# Firearms and Shooting > Shotgunning >  Shotgun Extended Choke Tubes

## Skeet

Currently looking for extended choke tubes for my Miroku U/O. Primary Use - Skeet. 
Can anyone tell me about these - Kicks Browning Invector Smoke Chokes - being sold at the Basement as they look quite good. 
Website states they will fit Miroku. 

Kicks Browning Invector Smoke Choke - THE BASEMENT - Better deals Online | Hunting, Snow Sports, Paintball, Airsoft and more!

Thanks.

----------


## mikee

> Currently looking for extended choke tubes for my Miroku U/O. Primary Use - Skeet. 
> Can anyone tell me about these - Kicks Browning Invector Smoke Chokes - being sold at the Basement as they look quite good. 
> Website states they will fit Miroku. 
> 
> Kicks Browning Invector Smoke Choke - THE BASEMENT - Better deals Online | Hunting, Snow Sports, Paintball, Airsoft and more!
> 
> Thanks.


I brought a set of Teague Chokes for my Beretta 20g. Great Service and not too bad in cost. 
Easier than dealing with the US that's for sure
Teague Precision Chokes lLtd Shop.co.uk/store/Home.html

Tried ported chokes,  absolute pigs to clean, never again

----------


## Skeet

Thanks Mikee. Yea I have ordered chokes, or should I say attempted to order them from the States but always come up with problems. US restrictions etc. Pain in the Arse. 
I will take a look at the link supplied, Cheers.

----------


## mikee

> Thanks Mikee. Yea I have ordered chokes, or should I say attempted to order them from the States but always come up with problems. US restrictions etc. Pain in the Arse. 
> I will take a look at the link supplied, Cheers.

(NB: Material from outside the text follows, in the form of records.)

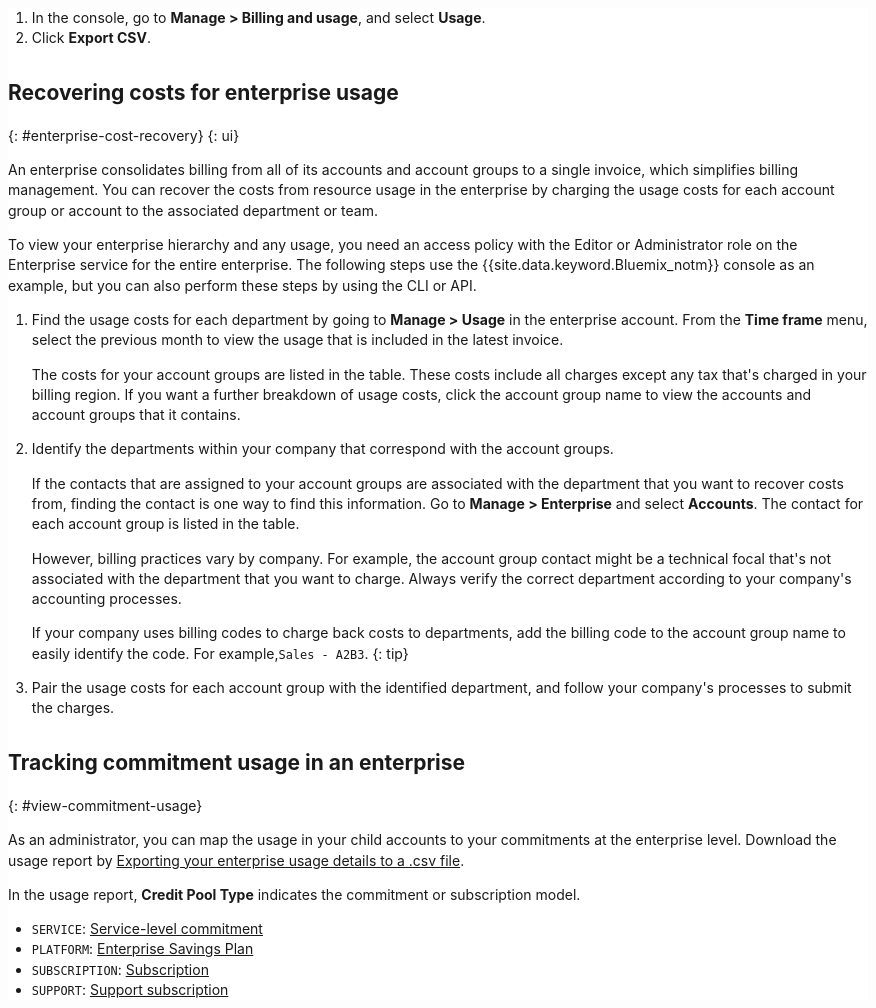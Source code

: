 1. In the console, go to **Manage > Billing and usage**, and select **Usage**.
1. Click **Export CSV**.




## Recovering costs for enterprise usage
{: #enterprise-cost-recovery}
{: ui}

An enterprise consolidates billing from all of its accounts and account groups to a single invoice, which simplifies billing management. You can recover the costs from resource usage in the enterprise by charging the usage costs for each account group or account to the associated department or team.

To view your enterprise hierarchy and any usage, you need an access policy with the Editor or Administrator role on the Enterprise service for the entire enterprise. The following steps use the {{site.data.keyword.Bluemix_notm}} console as an example, but you can also perform these steps by using the CLI or API.

1. Find the usage costs for each department by going to **Manage > Usage** in the enterprise account. From the **Time frame** menu, select the previous month to view the usage that is included in the latest invoice.

   The costs for your account groups are listed in the table. These costs include all charges except any tax that's charged in your billing region. If you want a further breakdown of usage costs, click the account group name to view the accounts and account groups that it contains.

1. Identify the departments within your company that correspond with the account groups.

   If the contacts that are assigned to your account groups are associated with the department that you want to recover costs from, finding the contact is one way to find this information. Go to **Manage > Enterprise** and select **Accounts**. The contact for each account group is listed in the table.

   However, billing practices vary by company. For example, the account group contact might be a technical focal that's not associated with the department that you want to charge. Always verify the correct department according to your company's accounting processes.

   If your company uses billing codes to charge back costs to departments, add the billing code to the account group name to easily identify the code. For example,`Sales - A2B3`.
   {: tip}

1. Pair the usage costs for each account group with the identified department, and follow your company's processes to submit the charges.

## Tracking commitment usage in an enterprise
{: #view-commitment-usage}

As an administrator, you can map the usage in your child accounts to your commitments at the enterprise level. Download the usage report by [Exporting your enterprise usage details to a .csv file](/docs/enterprise-management?topic=enterprise-management-enterprise-usage&interface=ui#export-enterprise-csv).

In the usage report, **Credit Pool Type** indicates the commitment or subscription model.
- `SERVICE`: [Service-level commitment](/docs/enterprise-management?topic=enterprise-management-service-comit)
- `PLATFORM`: [Enterprise Savings Plan](/docs/enterprise-management?topic=enterprise-management-committed-use)
- `SUBSCRIPTION`: [Subscription](/docs/enterprise-management?topic=enterprise-management-subscriptions)
- `SUPPORT`: [Support subscription](/docs/enterprise-management?topic=enterprise-management-support)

Brownells are also good to deal with, They will tell you if anything is required in the way of paperwork,  but I ordered the set of Teagues when my local store  (guess who) said Don't need them (most likely right but my $$), end result my $$ went overseas instead of in their till.
Teague seem to have a good reputation and to be as good as any. Ordered on a Monday and they Arrived Friday, Not bad from the UK.

----------


## Skeet

Thanks Again Mikee. Will be taking a look shortly. Have been looking arround NZ and there not alot out there. The above chokes from the Basement look pretty good and I have yet to find a negative review, Web or U Tube. I must say, that i think they look great also. Will keep looking. Thanks Again.

----------


## madds

You can buy Briley chokes direct from the USA, I have several times with no problems at all.
Some say that they are the best chokes around, and there are many choices in each choke.
Briley Manufacturing, shotgun choke manufacturer and gunsmithing

----------


## Ground Control

Muller Chokes


Ken

----------


## madds

Ground COntrol don't you mean F3 + (2 x U2) = BUGGER MISSED AGAIN!!! LOL

----------


## Ground Control

> Ground COntrol don't you mean F3 + (2 x U2) = BUGGER MISSED AGAIN!!! LOL


I've even got it on the back of my vest







Ever since I stopped shooting with a hangover thanks to you, my averages have sky rocketed  :Have A Nice Day: 


Ken

----------


## madds

Had to nobble you somehow!! Like the jacket, a few of our Blazer boys use them I must say.
We will be running a big shoot hopefully in Feb '15 down at Wanaka.
400 targets minimum Nationals and Grand Prix, stick it in your calendar and make the trip over, it will be a good one!!

----------


## mikee

> Muller Chokes
> 
> 
> Ken


Who supplies these here??

----------


## Ground Control

> Who supplies these here??


I can help you with the Australian agent's name and number , but I have no idea about NZ .


Ken

----------


## Spanners

I have a full set from Diffuser to Extra Full of Briley Ported Spectrums for my Miroku - excellent chokes

----------


## madds

Sorry Ken, the chokes, not the jacket. I have seen one jacket at the NZ champs I must say, thought it was quite clever!
Hope all is good over there and hope to see you shooting over here at our '15 Nats. 
I will be over there late October in S.A. shooting the Aussie Sporting Nationals.

----------